_EXERCISE:_ Return the full set of records, matching them character for character.

_Collected data:_
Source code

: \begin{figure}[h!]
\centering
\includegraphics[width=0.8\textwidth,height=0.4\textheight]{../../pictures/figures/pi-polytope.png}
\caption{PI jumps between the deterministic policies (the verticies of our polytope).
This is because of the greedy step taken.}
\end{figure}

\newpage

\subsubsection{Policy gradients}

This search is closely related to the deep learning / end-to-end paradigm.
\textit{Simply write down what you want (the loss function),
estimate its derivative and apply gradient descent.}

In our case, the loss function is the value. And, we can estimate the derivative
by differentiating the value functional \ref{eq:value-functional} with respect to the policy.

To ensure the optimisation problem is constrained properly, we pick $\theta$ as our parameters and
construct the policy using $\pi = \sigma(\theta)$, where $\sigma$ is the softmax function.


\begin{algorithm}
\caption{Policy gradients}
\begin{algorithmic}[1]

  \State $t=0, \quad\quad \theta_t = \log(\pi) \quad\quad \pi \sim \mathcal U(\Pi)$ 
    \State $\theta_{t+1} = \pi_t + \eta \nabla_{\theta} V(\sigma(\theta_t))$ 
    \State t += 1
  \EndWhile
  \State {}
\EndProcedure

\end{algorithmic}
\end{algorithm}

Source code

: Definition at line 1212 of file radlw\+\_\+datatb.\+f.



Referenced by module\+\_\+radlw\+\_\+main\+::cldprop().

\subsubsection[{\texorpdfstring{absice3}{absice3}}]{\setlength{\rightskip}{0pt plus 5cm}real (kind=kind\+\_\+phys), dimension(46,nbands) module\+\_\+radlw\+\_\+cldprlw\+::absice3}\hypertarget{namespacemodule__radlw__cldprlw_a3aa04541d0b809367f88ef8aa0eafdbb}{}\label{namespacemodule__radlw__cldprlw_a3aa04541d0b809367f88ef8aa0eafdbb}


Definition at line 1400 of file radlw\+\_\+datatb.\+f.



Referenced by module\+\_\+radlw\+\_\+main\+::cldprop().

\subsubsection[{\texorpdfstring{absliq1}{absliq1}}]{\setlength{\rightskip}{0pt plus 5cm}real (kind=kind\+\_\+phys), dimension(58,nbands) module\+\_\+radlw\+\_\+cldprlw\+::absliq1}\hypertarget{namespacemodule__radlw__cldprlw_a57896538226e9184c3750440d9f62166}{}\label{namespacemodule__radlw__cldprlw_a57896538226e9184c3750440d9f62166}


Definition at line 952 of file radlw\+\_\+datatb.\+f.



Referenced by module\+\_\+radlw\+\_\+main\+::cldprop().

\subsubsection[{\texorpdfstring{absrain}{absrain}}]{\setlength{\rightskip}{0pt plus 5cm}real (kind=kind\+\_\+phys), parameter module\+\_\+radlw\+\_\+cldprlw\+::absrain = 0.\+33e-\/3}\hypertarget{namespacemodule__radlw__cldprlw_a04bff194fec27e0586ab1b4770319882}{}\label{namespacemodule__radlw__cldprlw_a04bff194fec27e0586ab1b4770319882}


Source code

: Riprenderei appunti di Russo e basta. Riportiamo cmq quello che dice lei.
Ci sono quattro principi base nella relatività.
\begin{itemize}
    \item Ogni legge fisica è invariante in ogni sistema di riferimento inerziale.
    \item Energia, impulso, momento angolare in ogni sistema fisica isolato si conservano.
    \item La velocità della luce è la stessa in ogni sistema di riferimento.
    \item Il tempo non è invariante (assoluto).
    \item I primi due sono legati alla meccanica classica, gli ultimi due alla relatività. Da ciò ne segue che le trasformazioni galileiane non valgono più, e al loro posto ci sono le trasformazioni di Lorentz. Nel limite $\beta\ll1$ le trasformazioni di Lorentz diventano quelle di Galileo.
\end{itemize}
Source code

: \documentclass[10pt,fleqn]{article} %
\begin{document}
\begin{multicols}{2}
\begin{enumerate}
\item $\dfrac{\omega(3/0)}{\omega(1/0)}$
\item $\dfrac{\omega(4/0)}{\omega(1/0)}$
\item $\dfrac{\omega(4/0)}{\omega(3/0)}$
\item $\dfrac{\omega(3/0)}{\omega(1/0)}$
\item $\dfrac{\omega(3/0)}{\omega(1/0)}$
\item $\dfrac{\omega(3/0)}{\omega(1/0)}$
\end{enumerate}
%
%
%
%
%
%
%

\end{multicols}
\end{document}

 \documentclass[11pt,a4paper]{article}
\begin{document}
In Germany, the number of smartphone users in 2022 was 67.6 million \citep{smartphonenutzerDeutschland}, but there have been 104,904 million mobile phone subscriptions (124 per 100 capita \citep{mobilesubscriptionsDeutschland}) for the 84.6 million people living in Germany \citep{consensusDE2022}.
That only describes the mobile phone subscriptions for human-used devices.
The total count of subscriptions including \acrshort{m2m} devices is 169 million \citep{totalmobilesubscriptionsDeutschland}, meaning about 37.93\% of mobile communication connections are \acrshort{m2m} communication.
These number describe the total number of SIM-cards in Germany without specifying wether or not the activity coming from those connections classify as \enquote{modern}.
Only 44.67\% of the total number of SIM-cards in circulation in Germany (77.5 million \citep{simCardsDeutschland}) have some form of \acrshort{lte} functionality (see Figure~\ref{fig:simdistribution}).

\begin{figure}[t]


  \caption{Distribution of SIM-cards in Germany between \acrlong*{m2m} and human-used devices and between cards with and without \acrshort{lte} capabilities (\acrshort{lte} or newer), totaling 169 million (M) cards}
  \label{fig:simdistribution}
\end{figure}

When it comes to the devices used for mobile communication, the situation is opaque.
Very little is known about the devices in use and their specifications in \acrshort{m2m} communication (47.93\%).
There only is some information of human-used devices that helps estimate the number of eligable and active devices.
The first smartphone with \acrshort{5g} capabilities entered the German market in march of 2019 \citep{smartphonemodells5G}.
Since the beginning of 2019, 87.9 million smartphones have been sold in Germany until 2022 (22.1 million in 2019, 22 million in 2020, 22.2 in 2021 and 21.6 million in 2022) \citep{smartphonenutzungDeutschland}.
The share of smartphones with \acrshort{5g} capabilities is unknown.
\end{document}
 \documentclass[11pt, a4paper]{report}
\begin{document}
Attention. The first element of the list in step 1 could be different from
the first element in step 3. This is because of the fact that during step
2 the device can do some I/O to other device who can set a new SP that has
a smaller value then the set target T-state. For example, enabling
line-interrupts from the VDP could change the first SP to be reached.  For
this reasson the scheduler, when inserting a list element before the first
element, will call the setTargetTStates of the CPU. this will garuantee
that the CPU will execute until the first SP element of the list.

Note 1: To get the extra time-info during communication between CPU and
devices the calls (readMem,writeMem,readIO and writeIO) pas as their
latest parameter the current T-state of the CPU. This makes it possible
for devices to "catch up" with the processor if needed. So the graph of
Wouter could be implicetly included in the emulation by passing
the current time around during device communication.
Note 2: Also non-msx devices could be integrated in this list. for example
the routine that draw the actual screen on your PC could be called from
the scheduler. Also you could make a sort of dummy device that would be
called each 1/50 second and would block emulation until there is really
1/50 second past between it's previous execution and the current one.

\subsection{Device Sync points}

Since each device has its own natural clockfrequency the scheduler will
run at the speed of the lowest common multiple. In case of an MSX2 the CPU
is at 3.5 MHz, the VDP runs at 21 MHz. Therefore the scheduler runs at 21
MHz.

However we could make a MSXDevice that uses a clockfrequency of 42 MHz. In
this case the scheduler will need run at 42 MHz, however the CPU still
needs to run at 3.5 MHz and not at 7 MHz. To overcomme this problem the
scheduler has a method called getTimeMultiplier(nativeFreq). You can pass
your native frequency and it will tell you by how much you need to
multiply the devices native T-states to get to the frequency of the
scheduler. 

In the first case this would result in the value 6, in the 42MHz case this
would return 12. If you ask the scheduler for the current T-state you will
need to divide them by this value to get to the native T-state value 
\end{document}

_OUTPUT OF THE EXERCISE:_
Source code

: \begin{figure}[h!]
\centering
\includegraphics[width=0.8\textwidth,height=0.4\textheight]{../../pictures/figures/pi-polytope.png}
\caption{PI jumps between the deterministic policies (the verticies of our polytope).
This is because of the greedy step taken.}
\end{figure}

\newpage

\subsubsection{Policy gradients}

This search is closely related to the deep learning / end-to-end paradigm.
\textit{Simply write down what you want (the loss function),
estimate its derivative and apply gradient descent.}

In our case, the loss function is the value. And, we can estimate the derivative
by differentiating the value functional \ref{eq:value-functional} with respect to the policy.

To ensure the optimisation problem is constrained properly, we pick $\theta$ as our parameters and
construct the policy using $\pi = \sigma(\theta)$, where $\sigma$ is the softmax function.


\begin{algorithm}
\caption{Policy gradients}
\begin{algorithmic}[1]

  \State $t=0, \quad\quad \theta_t = \log(\pi) \quad\quad \pi \sim \mathcal U(\Pi)$ 
    \State $\theta_{t+1} = \pi_t + \eta \nabla_{\theta} V(\sigma(\theta_t))$ 
    \State t += 1
  \EndWhile
  \State {}
\EndProcedure

\end{algorithmic}
\end{algorithm}

Source code

: Definition at line 1212 of file radlw\+\_\+datatb.\+f.



Referenced by module\+\_\+radlw\+\_\+main\+::cldprop().

\subsubsection[{\texorpdfstring{absice3}{absice3}}]{\setlength{\rightskip}{0pt plus 5cm}real (kind=kind\+\_\+phys), dimension(46,nbands) module\+\_\+radlw\+\_\+cldprlw\+::absice3}\hypertarget{namespacemodule__radlw__cldprlw_a3aa04541d0b809367f88ef8aa0eafdbb}{}\label{namespacemodule__radlw__cldprlw_a3aa04541d0b809367f88ef8aa0eafdbb}


Definition at line 1400 of file radlw\+\_\+datatb.\+f.



Referenced by module\+\_\+radlw\+\_\+main\+::cldprop().

\subsubsection[{\texorpdfstring{absliq1}{absliq1}}]{\setlength{\rightskip}{0pt plus 5cm}real (kind=kind\+\_\+phys), dimension(58,nbands) module\+\_\+radlw\+\_\+cldprlw\+::absliq1}\hypertarget{namespacemodule__radlw__cldprlw_a57896538226e9184c3750440d9f62166}{}\label{namespacemodule__radlw__cldprlw_a57896538226e9184c3750440d9f62166}


Definition at line 952 of file radlw\+\_\+datatb.\+f.



Referenced by module\+\_\+radlw\+\_\+main\+::cldprop().

\subsubsection[{\texorpdfstring{absrain}{absrain}}]{\setlength{\rightskip}{0pt plus 5cm}real (kind=kind\+\_\+phys), parameter module\+\_\+radlw\+\_\+cldprlw\+::absrain = 0.\+33e-\/3}\hypertarget{namespacemodule__radlw__cldprlw_a04bff194fec27e0586ab1b4770319882}{}\label{namespacemodule__radlw__cldprlw_a04bff194fec27e0586ab1b4770319882}


Source code

: Riprenderei appunti di Russo e basta. Riportiamo cmq quello che dice lei.
Ci sono quattro principi base nella relatività.
\begin{itemize}
    \item Ogni legge fisica è invariante in ogni sistema di riferimento inerziale.
    \item Energia, impulso, momento angolare in ogni sistema fisica isolato si conservano.
    \item La velocità della luce è la stessa in ogni sistema di riferimento.
    \item Il tempo non è invariante (assoluto).
    \item I primi due sono legati alla meccanica classica, gli ultimi due alla relatività. Da ciò ne segue che le trasformazioni galileiane non valgono più, e al loro posto ci sono le trasformazioni di Lorentz. Nel limite $\beta\ll1$ le trasformazioni di Lorentz diventano quelle di Galileo.
\end{itemize}
Source code

: \documentclass[10pt,fleqn]{article} %
\begin{document}
\begin{multicols}{2}
\begin{enumerate}
\item $\dfrac{\omega(3/0)}{\omega(1/0)}$
\item $\dfrac{\omega(4/0)}{\omega(1/0)}$
\item $\dfrac{\omega(4/0)}{\omega(3/0)}$
\item $\dfrac{\omega(3/0)}{\omega(1/0)}$
\item $\dfrac{\omega(3/0)}{\omega(1/0)}$
\item $\dfrac{\omega(3/0)}{\omega(1/0)}$
\end{enumerate}
%
%
%
%
%
%
%

\end{multicols}
\end{document}

 \documentclass[11pt,a4paper]{article}
\begin{document}
In Germany, the number of smartphone users in 2022 was 67.6 million \citep{smartphonenutzerDeutschland}, but there have been 104,904 million mobile phone subscriptions (124 per 100 capita \citep{mobilesubscriptionsDeutschland}) for the 84.6 million people living in Germany \citep{consensusDE2022}.
That only describes the mobile phone subscriptions for human-used devices.
The total count of subscriptions including \acrshort{m2m} devices is 169 million \citep{totalmobilesubscriptionsDeutschland}, meaning about 37.93\% of mobile communication connections are \acrshort{m2m} communication.
These number describe the total number of SIM-cards in Germany without specifying wether or not the activity coming from those connections classify as \enquote{modern}.
Only 44.67\% of the total number of SIM-cards in circulation in Germany (77.5 million \citep{simCardsDeutschland}) have some form of \acrshort{lte} functionality (see Figure~\ref{fig:simdistribution}).

\begin{figure}[t]


  \caption{Distribution of SIM-cards in Germany between \acrlong*{m2m} and human-used devices and between cards with and without \acrshort{lte} capabilities (\acrshort{lte} or newer), totaling 169 million (M) cards}
  \label{fig:simdistribution}
\end{figure}

When it comes to the devices used for mobile communication, the situation is opaque.
Very little is known about the devices in use and their specifications in \acrshort{m2m} communication (47.93\%).
There only is some information of human-used devices that helps estimate the number of eligable and active devices.
The first smartphone with \acrshort{5g} capabilities entered the German market in march of 2019 \citep{smartphonemodells5G}.
Since the beginning of 2019, 87.9 million smartphones have been sold in Germany until 2022 (22.1 million in 2019, 22 million in 2020, 22.2 in 2021 and 21.6 million in 2022) \citep{smartphonenutzungDeutschland}.
The share of smartphones with \acrshort{5g} capabilities is unknown.
\end{document}
 \documentclass[11pt, a4paper]{report}
\begin{document}
Attention. The first element of the list in step 1 could be different from
the first element in step 3. This is because of the fact that during step
2 the device can do some I/O to other device who can set a new SP that has
a smaller value then the set target T-state. For example, enabling
line-interrupts from the VDP could change the first SP to be reached.  For
this reasson the scheduler, when inserting a list element before the first
element, will call the setTargetTStates of the CPU. this will garuantee
that the CPU will execute until the first SP element of the list.

Note 1: To get the extra time-info during communication between CPU and
devices the calls (readMem,writeMem,readIO and writeIO) pas as their
latest parameter the current T-state of the CPU. This makes it possible
for devices to "catch up" with the processor if needed. So the graph of
Wouter could be implicetly included in the emulation by passing
the current time around during device communication.
Note 2: Also non-msx devices could be integrated in this list. for example
the routine that draw the actual screen on your PC could be called from
the scheduler. Also you could make a sort of dummy device that would be
called each 1/50 second and would block emulation until there is really
1/50 second past between it's previous execution and the current one.

\subsection{Device Sync points}

Since each device has its own natural clockfrequency the scheduler will
run at the speed of the lowest common multiple. In case of an MSX2 the CPU
is at 3.5 MHz, the VDP runs at 21 MHz. Therefore the scheduler runs at 21
MHz.

However we could make a MSXDevice that uses a clockfrequency of 42 MHz. In
this case the scheduler will need run at 42 MHz, however the CPU still
needs to run at 3.5 MHz and not at 7 MHz. To overcomme this problem the
scheduler has a method called getTimeMultiplier(nativeFreq). You can pass
your native frequency and it will tell you by how much you need to
multiply the devices native T-states to get to the frequency of the
scheduler. 

In the first case this would result in the value 6, in the 42MHz case this
would return 12. If you ask the scheduler for the current T-state you will
need to divide them by this value to get to the native T-state value 
\end{document}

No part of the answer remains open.